The strangler-fig migration pattern is the safest approach to decomposing a monolith into microservices. Named after the strangler fig tree that grows around and eventually replaces its host, the pattern involves building new microservices alongside the existing monolith and gradually routing traffic to the new services — without ever requiring a big-bang cutover or production downtime.
Why Big-Bang Rewrites Fail
The history of big-bang monolith rewrites is a graveyard of failed projects. The fundamental problem: you are building something of equivalent complexity to what you are replacing, without the benefit of years of production edge-case discovery. The strangler-fig pattern avoids this by keeping the monolith running throughout — it never gets turned off until every bounded context has been migrated and proven in production.

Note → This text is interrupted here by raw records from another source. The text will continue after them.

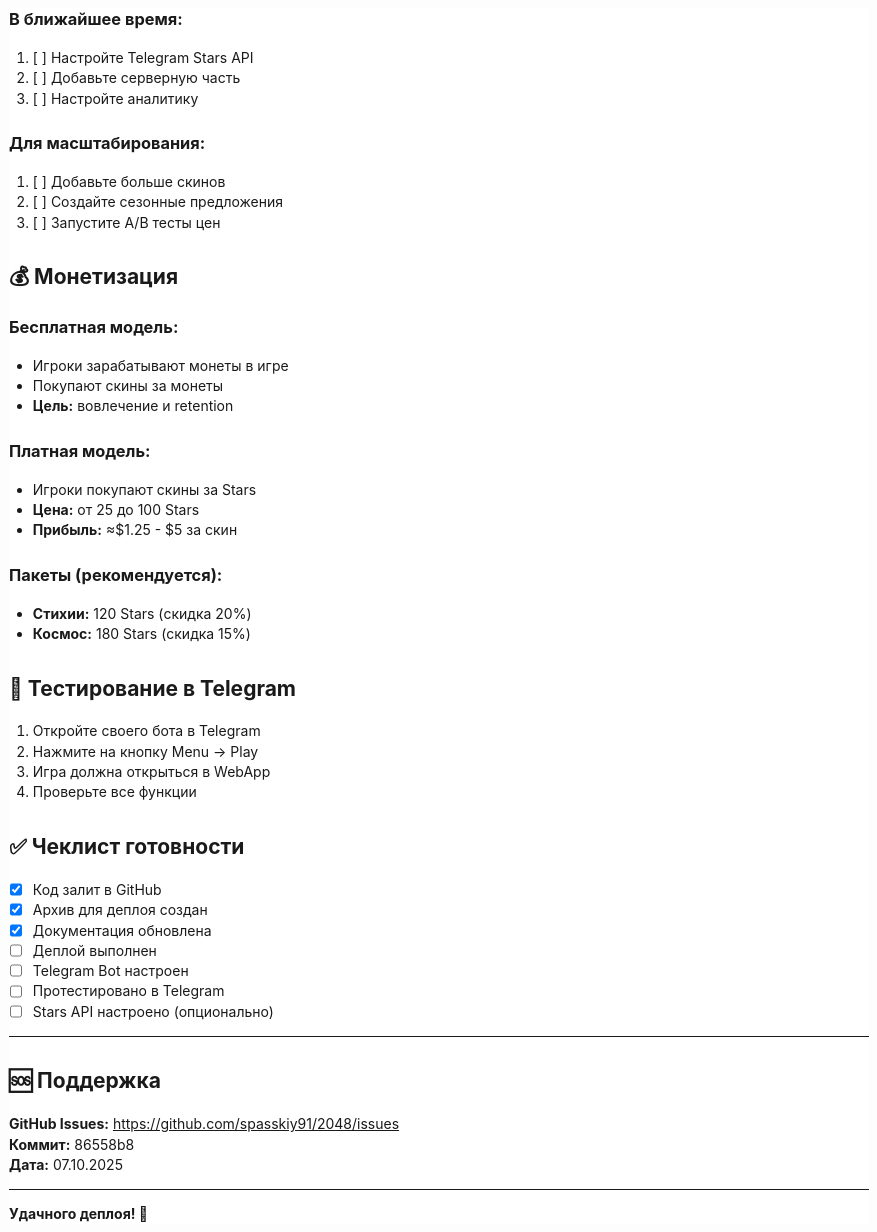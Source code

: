 ### В ближайшее время:
1. [ ] Настройте Telegram Stars API
2. [ ] Добавьте серверную часть
3. [ ] Настройте аналитику

### Для масштабирования:
1. [ ] Добавьте больше скинов
2. [ ] Создайте сезонные предложения
3. [ ] Запустите A/B тесты цен

## 💰 Монетизация

### Бесплатная модель:
- Игроки зарабатывают монеты в игре
- Покупают скины за монеты
- **Цель:** вовлечение и retention

### Платная модель:
- Игроки покупают скины за Stars
- **Цена:** от 25 до 100 Stars
- **Прибыль:** ≈$1.25 - $5 за скин

### Пакеты (рекомендуется):
- **Стихии:** 120 Stars (скидка 20%)
- **Космос:** 180 Stars (скидка 15%)

## 📱 Тестирование в Telegram

1. Откройте своего бота в Telegram
2. Нажмите на кнопку Menu → Play
3. Игра должна открыться в WebApp
4. Проверьте все функции

## ✅ Чеклист готовности

- [x] Код залит в GitHub
- [x] Архив для деплоя создан
- [x] Документация обновлена
- [ ] Деплой выполнен
- [ ] Telegram Bot настроен
- [ ] Протестировано в Telegram
- [ ] Stars API настроено (опционально)

---

## 🆘 Поддержка

**GitHub Issues:** https://github.com/spasskiy91/2048/issues  
**Коммит:** 86558b8  
**Дата:** 07.10.2025

---

**Удачного деплоя! 🚀**
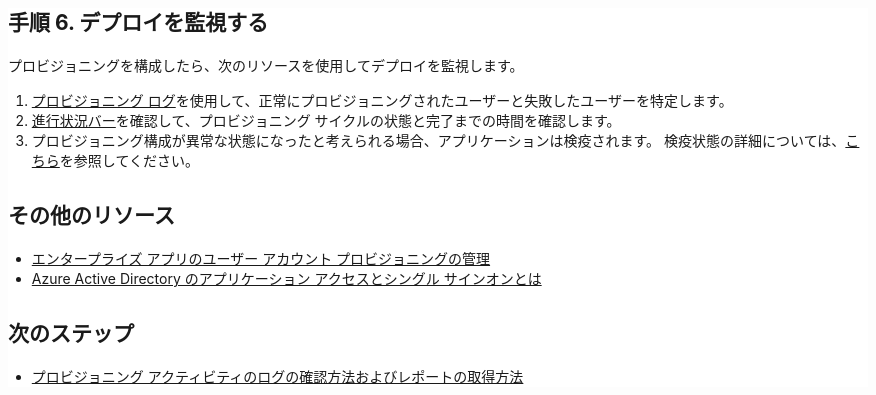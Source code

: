 ## <a name="step-6-monitor-your-deployment"></a>手順 6. デプロイを監視する
プロビジョニングを構成したら、次のリソースを使用してデプロイを監視します。

1. [プロビジョニング ログ](../reports-monitoring/concept-provisioning-logs.md)を使用して、正常にプロビジョニングされたユーザーと失敗したユーザーを特定します。
2. [進行状況バー](../app-provisioning/application-provisioning-when-will-provisioning-finish-specific-user.md)を確認して、プロビジョニング サイクルの状態と完了までの時間を確認します。
3. プロビジョニング構成が異常な状態になったと考えられる場合、アプリケーションは検疫されます。 検疫状態の詳細については、[こちら](../app-provisioning/application-provisioning-quarantine-status.md)を参照してください。  

## <a name="additional-resources"></a>その他のリソース

* [エンタープライズ アプリのユーザー アカウント プロビジョニングの管理](../app-provisioning/configure-automatic-user-provisioning-portal.md)
* [Azure Active Directory のアプリケーション アクセスとシングル サインオンとは](../manage-apps/what-is-single-sign-on.md)

## <a name="next-steps"></a>次のステップ

* [プロビジョニング アクティビティのログの確認方法およびレポートの取得方法](../app-provisioning/check-status-user-account-provisioning.md)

Step 1: Identify Bounded Contexts
Before writing a single line of new code, spend 2 weeks documenting your monolith's bounded contexts — the natural domain boundaries within the application. Typical bounded contexts: user identity and authentication, payments and billing, notifications, reporting and analytics, core domain logic. Each bounded context will become one (or more) microservices.
Step 2: Implement Traffic Routing
Traffic routing must happen at the load balancer level — not at the application level. Implement an NGINX or AWS ALB routing layer that can direct traffic to either the monolith or the new microservice based on the URL path or request header. This routing layer is the strangler-fig vine — it gradually takes over the traffic that was previously going to the monolith.

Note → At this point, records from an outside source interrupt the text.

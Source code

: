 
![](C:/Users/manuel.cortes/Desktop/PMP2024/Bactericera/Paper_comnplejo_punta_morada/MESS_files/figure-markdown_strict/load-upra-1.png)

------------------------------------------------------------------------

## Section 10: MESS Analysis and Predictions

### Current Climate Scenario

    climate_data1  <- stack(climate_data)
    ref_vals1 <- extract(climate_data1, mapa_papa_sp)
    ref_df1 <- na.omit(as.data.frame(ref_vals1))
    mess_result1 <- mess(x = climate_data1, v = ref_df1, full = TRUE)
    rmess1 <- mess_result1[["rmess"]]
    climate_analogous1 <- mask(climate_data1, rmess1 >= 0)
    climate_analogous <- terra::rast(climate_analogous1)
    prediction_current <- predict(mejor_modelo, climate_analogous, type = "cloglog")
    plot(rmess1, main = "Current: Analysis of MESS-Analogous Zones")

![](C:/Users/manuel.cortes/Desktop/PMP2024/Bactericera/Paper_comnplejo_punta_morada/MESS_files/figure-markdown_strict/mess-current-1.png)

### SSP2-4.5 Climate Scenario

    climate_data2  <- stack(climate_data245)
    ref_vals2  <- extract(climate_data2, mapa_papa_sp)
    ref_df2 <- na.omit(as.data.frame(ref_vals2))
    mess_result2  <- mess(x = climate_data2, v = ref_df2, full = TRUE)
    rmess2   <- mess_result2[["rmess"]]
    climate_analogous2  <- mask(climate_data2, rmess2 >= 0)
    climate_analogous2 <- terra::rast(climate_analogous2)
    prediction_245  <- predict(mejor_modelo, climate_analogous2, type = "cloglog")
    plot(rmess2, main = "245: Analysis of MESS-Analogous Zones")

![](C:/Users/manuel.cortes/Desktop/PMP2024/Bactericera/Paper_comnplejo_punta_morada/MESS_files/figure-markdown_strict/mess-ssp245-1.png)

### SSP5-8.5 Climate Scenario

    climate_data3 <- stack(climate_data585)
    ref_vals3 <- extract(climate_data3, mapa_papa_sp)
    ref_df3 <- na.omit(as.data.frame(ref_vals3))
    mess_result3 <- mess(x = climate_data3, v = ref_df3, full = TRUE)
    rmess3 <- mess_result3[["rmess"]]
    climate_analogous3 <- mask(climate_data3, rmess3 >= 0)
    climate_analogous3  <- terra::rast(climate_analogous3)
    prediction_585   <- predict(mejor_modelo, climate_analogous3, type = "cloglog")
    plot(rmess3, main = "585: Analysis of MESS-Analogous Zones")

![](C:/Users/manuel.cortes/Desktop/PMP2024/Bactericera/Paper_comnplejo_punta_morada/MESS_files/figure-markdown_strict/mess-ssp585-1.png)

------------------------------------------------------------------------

Step 3: Migrate One Context at a Time
Build the first microservice — typically the lowest-risk bounded context — alongside the monolith. Deploy it to production. Route 1% of traffic to the new service. Monitor for errors. Scale to 10%, 50%, 100%. Once 100% of traffic is routing to the new service and it has proven stable for 2 weeks, decommission the corresponding code in the monolith.
Database Migration Strategy
Database migration is the hardest part of the strangler-fig pattern. The key principle: all schema migrations during the transition window must be backwards-compatible (additive-only). New columns can be added but not renamed or removed until the monolith code that references them is fully decommissioned. Use the expand-contract pattern for all schema changes.